What did we learn from last weekend’s assignment on travel?

Let us begin at the beginning with the migration of Homo Sapiens (that’s us) from Africa through to Eurasia around 70,000 years ago.

By 40,000 years BCE humanity expanded to Australia, Asia and Europe.

After that, around 20,000 to 15,000 years ago, humanity migrated to the Americas across a glacier land bridge that connected Siberia and Alaska.

This Homo Sapien migration across the world took thousands of years and it all happened before the invention of the wheel and the cart.
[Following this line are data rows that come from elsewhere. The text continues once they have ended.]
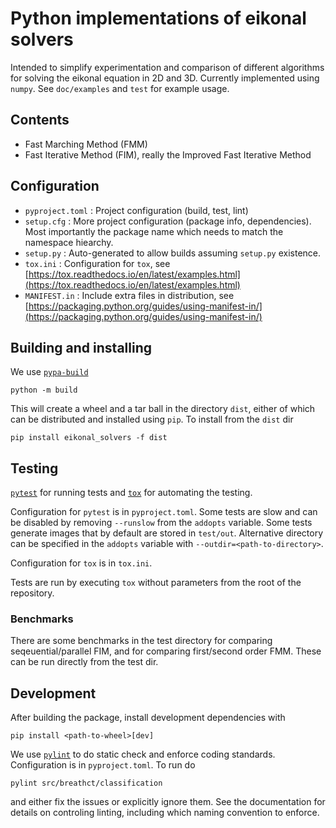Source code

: # Python implementations of eikonal solvers
Intended to simplify experimentation and comparison of different algorithms for solving the eikonal equation in 2D and 3D.
Currently implemented using `numpy`.
See `doc/examples` and `test` for example usage.

## Contents
* Fast Marching Method (FMM)
* Fast Iterative Method (FIM), really the Improved Fast Iterative Method 


## Configuration
* `pyproject.toml` : Project configuration (build, test, lint)
* `setup.cfg`      : More project configuration (package info, dependencies). Most importantly the package name which needs to match the namespace hiearchy.
* `setup.py`       : Auto-generated to allow builds assuming `setup.py` existence.
* `tox.ini`        : Configuration for `tox`, see [https://tox.readthedocs.io/en/latest/examples.html](https://tox.readthedocs.io/en/latest/examples.html)
* `MANIFEST.in`    : Include extra files in distribution, see [https://packaging.python.org/guides/using-manifest-in/](https://packaging.python.org/guides/using-manifest-in/)


## Building and installing
We use [`pypa-build`](https://pypa-build.readthedocs.io/en/latest/index.html)

    python -m build
        
This will create a wheel and a tar ball in the directory `dist`, either of which can be distributed and installed using `pip`. To install from the `dist` dir

    pip install eikonal_solvers -f dist


## Testing
[`pytest`](https://docs.pytest.org/en/stable/contents.html) for running tests and [`tox`](https://tox.readthedocs.io/en/latest/) for automating the testing.

Configuration for `pytest` is in `pyproject.toml`. Some tests are slow and can be disabled by removing `--runslow` from the `addopts` variable. Some tests generate images that by default are stored in `test/out`. Alternative directory can be specified in the `addopts` variable with `--outdir=<path-to-directory>`.

Configuration for `tox` is in `tox.ini`.

Tests are run by executing `tox` without parameters from the root of the repository.


### Benchmarks
There are some benchmarks in the test directory for comparing seqeuential/parallel FIM, and for comparing first/second order FMM. These can be run directly from the test dir.


## Development
After building the package, install development dependencies with

    pip install <path-to-wheel>[dev]
    
We use [`pylint`](https://pylint.org/) to do static check and enforce coding standards. Configuration is in `pyproject.toml`. To run do

    pylint src/breathct/classification

and either fix the issues or explicitly ignore them. See the documentation for details on controling linting, including which naming convention to enforce.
The wheel was invented near the end of the Neolithic period, which began about 10,200 BCE and ended around 4500 BCE and 2000 BC. The cart or chariot was invented between 2200 and 1550 BCE.

The invention of the road can be said to coincide with the invention of the wheel, but roads or paths have existed as long as humanity.

One of the earliest highways was the Royal Road which was built under the Persian king Darius the Great (Darius I). This highway stretched 1677 miles between Susa to Sardis. It was created to reduce the travel time between the cities so that communication could happen faster. A Persian courier would travel the Royal Road by horse in just 7 days. By foot it would have taken 90 days.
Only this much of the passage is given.